The Wall
- Author: John Lanchester
- Genre: Climate fiction
- Publisher: W. W. Norton & Company
- Publication date: March 5, 2019
- Publication place: United Kingdom
- Pages: 288
- ISBN: 978-1-324-00163-8

= The Wall (Lanchester novel) =

2019 climate fiction novel by John Lanchester

The Wall is a 2019 climate fiction novel by British journalist and novelist John Lanchester. It is Lanchester's fifth novel.

The novel is set in the future, where the United Kingdom has erected a massive wall around itself to defend against rising sea levels and keep out climate refugees, called Others.

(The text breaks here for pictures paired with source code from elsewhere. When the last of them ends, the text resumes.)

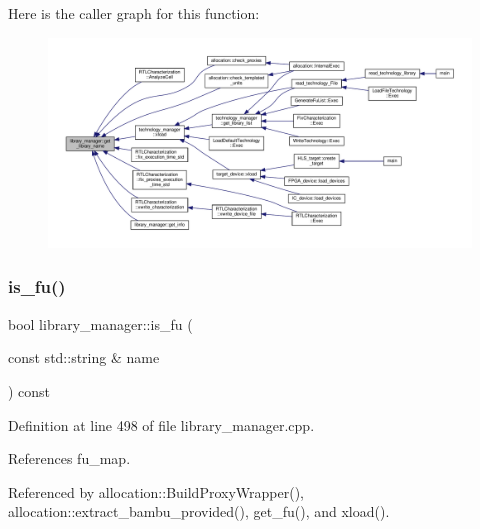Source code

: Here is the caller graph for this function\+:
\nopagebreak
\begin{figure}[H]
\begin{center}
\leavevmode
\includegraphics[width=350pt]{d8/d35/classlibrary__manager_a7e17dbc69eacaabce39da9168451c3c8_icgraph}
\end{center}
\end{figure}
\mbox{\label{classlibrary__manager_a8b79f093ebc0949d2e87ba84e185a361}} 
\subsubsection{\texorpdfstring{is\+\_\+fu()}{is\_fu()}}
{\footnotesize\ttfamily bool library\+\_\+manager\+::is\+\_\+fu (\begin{DoxyParamCaption}\item[{const std\+::string \&}]{name }\end{DoxyParamCaption}) const}



Definition at line 498 of file library\+\_\+manager.\+cpp.



References fu\+\_\+map.



Referenced by allocation\+::\+Build\+Proxy\+Wrapper(), allocation\+::extract\+\_\+bambu\+\_\+provided(), get\+\_\+fu(), and xload().

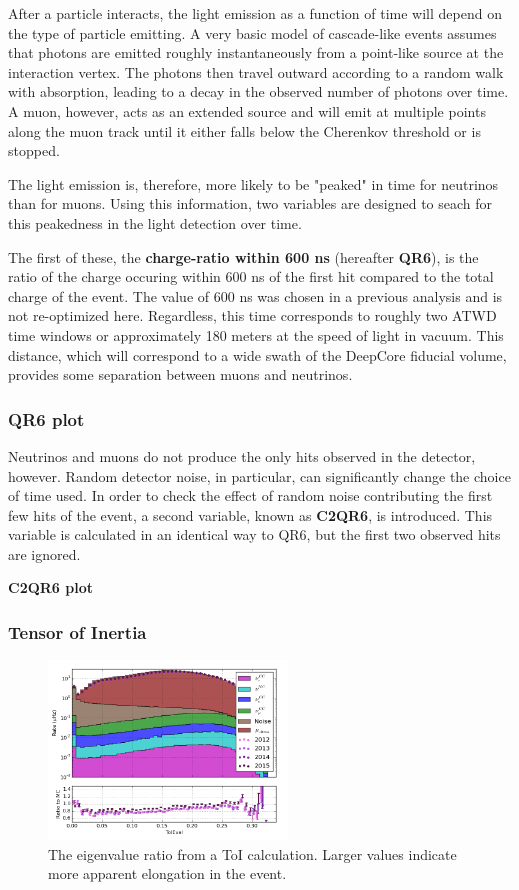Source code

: After a particle interacts, the light emission as a function of time will depend on the type of particle emitting.
A very basic model of cascade-like events assumes that photons are emitted roughly instantaneously from a point-like source at the interaction vertex. 
The photons then travel outward according to a random walk with absorption, leading to a decay in the observed number of photons over time.
A muon, however, acts as an extended source and will emit at multiple points along the muon track until it either falls below the Cherenkov threshold or is stopped.

The light emission is, therefore, more likely to be "peaked" in time for neutrinos than for muons. 
Using this information, two variables are designed to seach for this peakedness in the light detection over time.

The first of these, the \textbf{charge-ratio within 600 ns} (hereafter \textbf{QR6}), is the ratio of the charge occuring within 600 ns of the first hit compared to the total charge of the event.
The value of 600 ns was chosen in a previous analysis and is not re-optimized here.
Regardless, this time corresponds to roughly two ATWD time windows or approximately 180 meters at the speed of light in vacuum.
This distance, which will correspond to a wide swath of the DeepCore fiducial volume, provides some separation between muons and neutrinos.

\subsubsection{QR6 plot}

Neutrinos and muons do not produce the only hits observed in the detector, however. 
Random detector noise, in particular, can significantly change the choice of time used.
In order to check the effect of random noise contributing the first few hits of the event, a second variable, known as \textbf{C2QR6}, is introduced.
This variable is calculated in an identical way to QR6, but the first two observed hits are ignored.

\textbf{C2QR6 plot}


\subsubsection{Tensor of Inertia}
\begin{figure}[h]
	\centering
		\includegraphics[width=2.5in]{ToIEval_log.png}
		\caption[Tensor-of-Inertia Eigenvalue Ratio]{The eigenvalue ratio from a ToI calculation. Larger values indicate more apparent elongation in the event.}
	\label{fig:toi_log}
\end{figure}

The novel received positive reviews from critics, including a starred review from Kirkus Reviews. Alec Nevala-Lee, writing for The New York Times, noted that the book "arrives at a moment in which the definition of a wall is a matter of national debate, and it actively invites such associations". Amy Brady of the Chicago Review of Books called it "a harrowing but beautifully written novel that speaks not only to the uncertainties of life in the Anthropocene but also to recent discourses surrounding racial and economic divisions, nationalism, and immigration." Johanna Thomas-Corr of The Guardian called it "an environmental fable that manages to be both disquieting and quite good fun at the same time." Dan Hartland, in a review for Strange Horizons, noted thematic similarities with George R. R. Martin's A Song of Ice and Fire.

The book was longlisted for the 2019 Booker Prize.